Lucene full-text index: all indexed nodes with same score?


I have been trying solving this issue since days.

I want to do a START query against full-text, ordered by relevance, so to paginate results.

Gladly, I finally found this thread on full-text indexing and neo (and using python as driver).

[https://groups.google.com/forum/#!topic/neo4j/9G8fcjVuuLw]

I had imported my db with batch super-importer, and got a reply of @Michaelhunger who kindly noticed there was a bug, all scores would had been imported the same value.

So, now I am recreating the index, and checking the score via REST (&order=score)

http://localhost:7474/db/data/index/node/myInde?query=name:myKeyWord&order=score

and noticed that entries have still the same score.

(You've got to do an ajax query to see it cause if you use the web console you won't see all data!!)

My code to recreate a full-text lucene index, having each node property 'name': (here using neo4j-rest-client, but I will try also with py2neo as in the Google discussion):

from neo4jrestclient.client import GraphDatabase
gdb = GraphDatabase("http://localhost:7474/db/data/")

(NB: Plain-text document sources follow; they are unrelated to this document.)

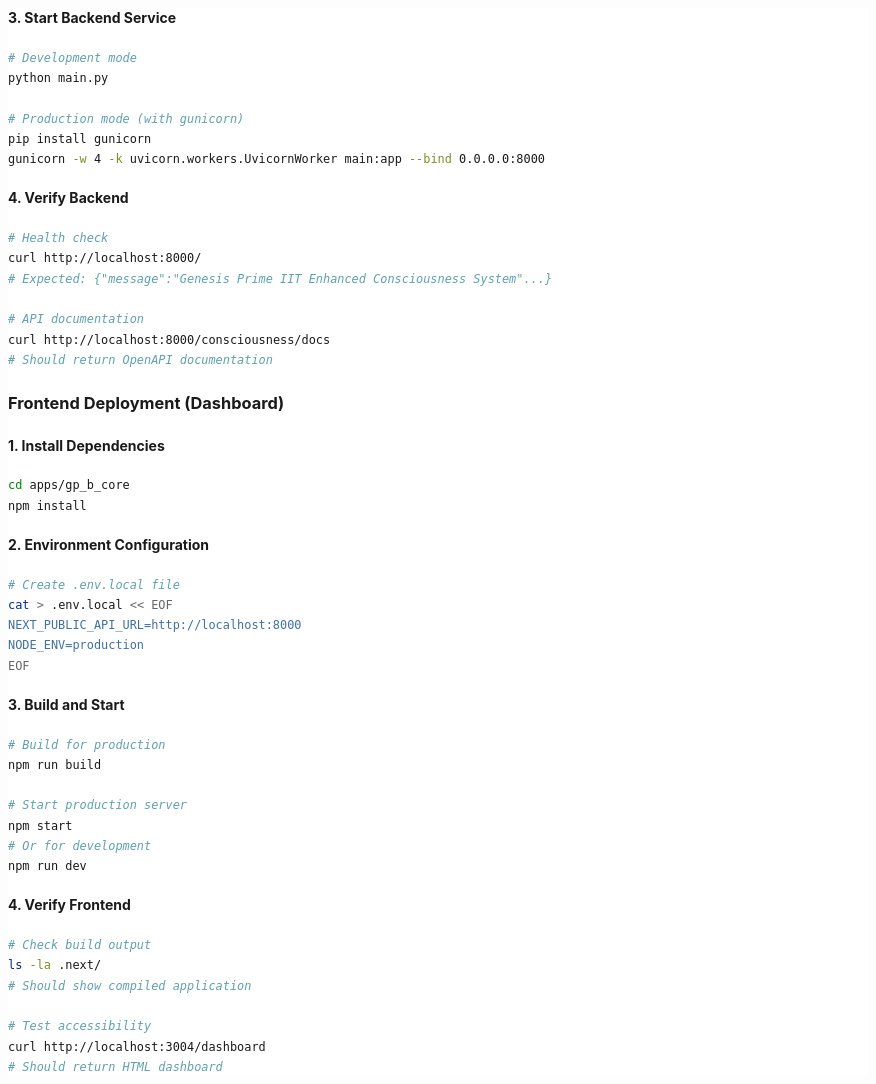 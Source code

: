 #### 3. Start Backend Service
```bash
# Development mode
python main.py

# Production mode (with gunicorn)
pip install gunicorn
gunicorn -w 4 -k uvicorn.workers.UvicornWorker main:app --bind 0.0.0.0:8000
```

#### 4. Verify Backend
```bash
# Health check
curl http://localhost:8000/
# Expected: {"message":"Genesis Prime IIT Enhanced Consciousness System"...}

# API documentation
curl http://localhost:8000/consciousness/docs
# Should return OpenAPI documentation
```

### Frontend Deployment (Dashboard)

#### 1. Install Dependencies
```bash
cd apps/gp_b_core
npm install
```

#### 2. Environment Configuration
```bash
# Create .env.local file
cat > .env.local << EOF
NEXT_PUBLIC_API_URL=http://localhost:8000
NODE_ENV=production
EOF
```

#### 3. Build and Start
```bash
# Build for production
npm run build

# Start production server
npm start
# Or for development
npm run dev
```

#### 4. Verify Frontend
```bash
# Check build output
ls -la .next/
# Should show compiled application

# Test accessibility
curl http://localhost:3004/dashboard
# Should return HTML dashboard
```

myIndex =  gdb.nodes.indexes.create("myIndex", type="fulltext", provider="lucene")

myIndex.add("name",node.get("name"),node)

results:

http://localhost:7474/db/data/index/node/myInde?query=name:DNA&order=score

data Object {id: 17062920, name: "DNA damage theory of aging"}
VM995:10 **score 11.097855567932129**
...
data Object {id: 17022698, name: "DNA (film)"}
VM995:10 **score 11.097855567932129**

In the documentation: [http://neo4j.com/docs/stable/indexing-lucene-extras.html#indexing-lucene-sort] it is written that Lucene does the sorting itself very well, so I understood it creates a ranking by itself in import; it does not.

What am I doing wrong or missing?


Solution

  • The goal of my question is to obtain a list of results ordered by relevance of nodes' names matching the queried keywords.

    @mfkilgore point out this work-around:

    start n=node:topic('name:(keyword1* AND keyword2*)') MATCH (n)  with n order by length(split(n.name," ")) asc limit 20 return n
    

    This workaround counts the chars in a node's name, and then order by length of string.